The main flaw in your proposed solution is the sorting. The PinC function is part of a much larger program which calls this function hundreds of times. The index of the P values represent the associated particle number. The PiC end result needs to reflect that indexing otherwise it wont work with the rest of the program.

Please take a look at the sample data and solution provided on http://idisk.mac.com/jveer-Public?view=web

Have you got any other recommendations? I need the ouput PiC to be exactly the way this function outputs i.e with the correct indexing.
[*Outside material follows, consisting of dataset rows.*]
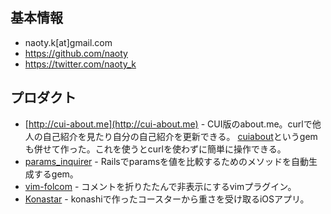 ## 基本情報
- naoty.k[at]gmail.com
- https://github.com/naoty
- https://twitter.com/naoty_k

## プロダクト
- [http://cui-about.me](http://cui-about.me) - CUI版のabout.me。curlで他人の自己紹介を見たり自分の自己紹介を更新できる。 [cuiabout](https://rubygems.org/gems/cuiabout)というgemも併せて作った。これを使うとcurlを使わずに簡単に操作できる。
- [params_inquirer](https://rubygems.org/gems/params_inquirer) - Railsでparamsを値を比較するためのメソッドを自動生成するgem。
- [vim-folcom](https://github.com/naoty/vim-folcom) - コメントを折りたたんで非表示にするvimプラグイン。
- [Konastar](https://github.com/naoty/Konastar) - konashiで作ったコースターから重さを受け取るiOSアプリ。

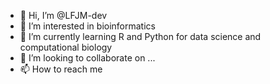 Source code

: - 👋 Hi, I’m @LFJM-dev
- 👀 I’m interested in bioinformatics
- 🌱 I’m currently learning R and Python for data science and computational biology
- 💞️ I’m looking to collaborate on ...
- 📫 How to reach me 

<!---
LFJM-dev/LFJM-dev is a ✨ special ✨ repository because its `README.md` (this file) appears on your GitHub profile.
You can click the Preview link to take a look at your changes.
--->
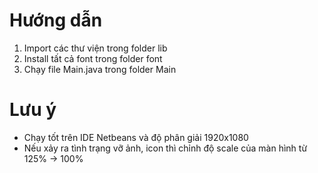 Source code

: # Hướng dẫn
1. Import các thư viện trong folder lib
2. Install tất cả font trong folder font
3. Chạy file Main.java trong folder Main
# Lưu ý
- Chạy tốt trên IDE Netbeans và độ phân giải 1920x1080
- Nếu xảy ra tình trạng vỡ ảnh, icon thì chỉnh độ scale của màn hình từ 125% -> 100%
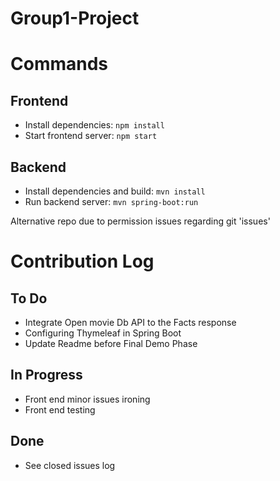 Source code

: # Group1-Project

# Commands

## Frontend

- Install dependencies: `npm install`
- Start frontend server: `npm start`

## Backend

- Install dependencies and build: `mvn install`
- Run backend server: `mvn spring-boot:run`


Alternative repo due to permission issues regarding git 'issues'


# Contribution Log

## To Do

- Integrate Open movie Db API to the Facts response
- Configuring Thymeleaf in Spring Boot
- Update Readme before Final Demo Phase

## In Progress

- Front end minor issues ironing
- Front end testing

## Done
- See closed issues log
"Roger Stafford" <ellieandrogerxyzzy@mindspring.com.invalid> wrote in message <gh7ror$eno$1@fred.mathworks.com>...
> "Jayveer " <jveer@jveer.com> wrote in message <gh46f4$pg2$1@fred.mathworks.com>...

Subject: please help optimize this ('find' is too slow)

From: Roger Stafford

Date: 4 Dec, 2008 20:42:02

Message: 6 of 22

"Jayveer " <jveer@jveer.com> wrote in message <gh7vs8$fgq$1@fred.mathworks.com>...
> Thank you for the suggestion. However i dont see how it'll solve my problem.
> ........

  I stick by my recommendation, Jayveer. Below is an implementation of what I had in mind. You will recall how I defined the limits Lx and Ux. You'll note that the 'nx' generated will be the same as the one you generate except for a permutation. For each value of 'c' it references the same set of elements of P(1,:) as yours but in a different order. That shouldn't matter since you are placing the same value 'c' at each point of PiC. The order in which you do so shouldn't matter.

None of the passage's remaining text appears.